Single by Cro

from the album Melodie
- Released: 9 May 2014
- Genre: Pop; hip hop;
- Length: 3:14
- Label: Chimperator / Groove Attack
- Songwriters: Shuko, Freedo, Cro

Cro singles chronology
| "Whatever" (2013) | "Traum" (2014) | "Bye Bye" (2015) |

= Traum (Cro song) =

"Traum" ("Dream") is a 2014 single by German rapper Cro. Released on 9 May 2014, it is his seventh single and the first release from his 2014 album Melodie. It was also released as a remix CD containing six tracks, including the radio single, remixes and instrumentals of the song.

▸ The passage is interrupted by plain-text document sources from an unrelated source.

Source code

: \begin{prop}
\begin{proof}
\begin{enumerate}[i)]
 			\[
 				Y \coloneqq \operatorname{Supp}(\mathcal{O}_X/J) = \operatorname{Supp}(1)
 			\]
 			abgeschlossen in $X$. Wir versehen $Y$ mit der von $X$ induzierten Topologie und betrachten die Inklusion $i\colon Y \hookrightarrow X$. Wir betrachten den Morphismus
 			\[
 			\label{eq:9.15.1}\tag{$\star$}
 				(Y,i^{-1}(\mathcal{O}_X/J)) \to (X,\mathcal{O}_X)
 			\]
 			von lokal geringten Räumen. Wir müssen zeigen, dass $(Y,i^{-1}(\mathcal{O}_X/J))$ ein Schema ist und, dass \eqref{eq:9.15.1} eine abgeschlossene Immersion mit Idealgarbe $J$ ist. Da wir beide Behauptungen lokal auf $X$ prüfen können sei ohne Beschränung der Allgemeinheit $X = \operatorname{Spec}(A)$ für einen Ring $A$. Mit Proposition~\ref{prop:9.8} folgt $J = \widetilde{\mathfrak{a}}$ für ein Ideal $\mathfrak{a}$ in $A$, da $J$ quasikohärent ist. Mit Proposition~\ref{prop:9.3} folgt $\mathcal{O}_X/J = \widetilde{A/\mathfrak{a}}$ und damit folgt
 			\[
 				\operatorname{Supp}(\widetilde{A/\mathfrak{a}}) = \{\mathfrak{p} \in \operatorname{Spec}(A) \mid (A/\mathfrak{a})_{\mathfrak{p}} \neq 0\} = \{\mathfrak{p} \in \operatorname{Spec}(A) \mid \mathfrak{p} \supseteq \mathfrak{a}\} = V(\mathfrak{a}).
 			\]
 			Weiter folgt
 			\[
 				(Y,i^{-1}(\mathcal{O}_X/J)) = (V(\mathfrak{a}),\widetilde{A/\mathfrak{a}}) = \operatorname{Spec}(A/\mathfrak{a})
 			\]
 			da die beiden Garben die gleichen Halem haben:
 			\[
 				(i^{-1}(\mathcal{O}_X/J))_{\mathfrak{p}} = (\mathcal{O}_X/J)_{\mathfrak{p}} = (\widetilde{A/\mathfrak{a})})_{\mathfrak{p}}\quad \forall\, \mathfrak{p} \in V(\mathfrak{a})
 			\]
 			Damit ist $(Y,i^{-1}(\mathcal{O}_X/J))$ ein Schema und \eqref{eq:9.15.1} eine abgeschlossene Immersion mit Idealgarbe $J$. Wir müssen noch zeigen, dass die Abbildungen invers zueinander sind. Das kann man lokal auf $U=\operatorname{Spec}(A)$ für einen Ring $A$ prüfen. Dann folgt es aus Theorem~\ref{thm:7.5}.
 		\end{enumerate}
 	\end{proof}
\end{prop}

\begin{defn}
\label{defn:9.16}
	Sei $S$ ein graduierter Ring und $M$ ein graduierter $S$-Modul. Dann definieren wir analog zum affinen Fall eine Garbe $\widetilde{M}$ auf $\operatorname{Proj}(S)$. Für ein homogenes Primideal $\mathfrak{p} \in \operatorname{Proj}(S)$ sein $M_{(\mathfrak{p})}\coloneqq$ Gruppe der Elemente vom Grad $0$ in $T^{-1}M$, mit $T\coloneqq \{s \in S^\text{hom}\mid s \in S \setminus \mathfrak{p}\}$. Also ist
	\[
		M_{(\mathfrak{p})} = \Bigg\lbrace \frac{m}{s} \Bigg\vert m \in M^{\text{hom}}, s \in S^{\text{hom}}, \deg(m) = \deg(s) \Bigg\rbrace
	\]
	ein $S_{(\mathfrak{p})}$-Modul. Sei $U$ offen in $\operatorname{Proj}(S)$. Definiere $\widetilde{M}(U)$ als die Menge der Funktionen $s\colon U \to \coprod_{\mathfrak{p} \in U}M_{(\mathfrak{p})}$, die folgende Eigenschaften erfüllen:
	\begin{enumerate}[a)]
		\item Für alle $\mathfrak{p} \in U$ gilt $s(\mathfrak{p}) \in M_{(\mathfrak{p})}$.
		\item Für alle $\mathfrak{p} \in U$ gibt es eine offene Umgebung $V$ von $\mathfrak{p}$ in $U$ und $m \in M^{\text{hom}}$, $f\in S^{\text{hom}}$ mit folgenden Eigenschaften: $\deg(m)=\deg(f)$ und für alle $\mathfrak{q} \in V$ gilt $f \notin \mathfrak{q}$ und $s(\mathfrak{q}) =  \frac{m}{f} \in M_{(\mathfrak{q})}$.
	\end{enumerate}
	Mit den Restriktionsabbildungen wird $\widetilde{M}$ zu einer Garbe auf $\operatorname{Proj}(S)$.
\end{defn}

On 17 February 2015, Cro released an English version of the song titled "Dream" on iTunes.

==Track list==
Single
1. "Traum" (3:17)
2. "Traum" (instrumental) (3:15)
EP Traum
1. "Traum (3:14)
2. "Traum" (instrumental) (3:14)
3. "Traum" (MRLN remix) (4:17)
4. "Traum" (Cro remix) (4:01)
5. "Traum" (MRLN remix) [instrumental] (4:17)
6. "Traum" (Cro remix) [instrumental] (4:00)

==Charts==

===Weekly charts===

| Chart (2014) | Peak position |
|---|---|
| Austria (Ö3 Austria Top 40) | 1 |
| Euro Digital Song Sales (Billboard) | 5 |
| Germany (GfK) | 1 |
| Luxembourg Digital Song Sales (Billboard) | 3 |
| Switzerland (Schweizer Hitparade) | 1 |

===Year-end charts===

| Chart (2014) | Position |
|---|---|
| Austria (Ö3 Austria Top 40) | 3 |
| Germany (Media Control Charts) | 9 |
| Switzerland (Schweizer Hitparade) | 16 |

==Certifications==

| Region | Certification | Certified units/sales |
| Austria (IFPI Austria) | Gold | 15,000^{*} |
| Germany (BVMI) | Diamond | 1,000,000^{‡} |
| Switzerland (IFPI Switzerland) | Platinum | 30,000^{^} |
^{*} Sales figures based on certification alone. ^{^} Shipments figures based on certification alone. ^{‡} Sales+streaming figures based on certification alone.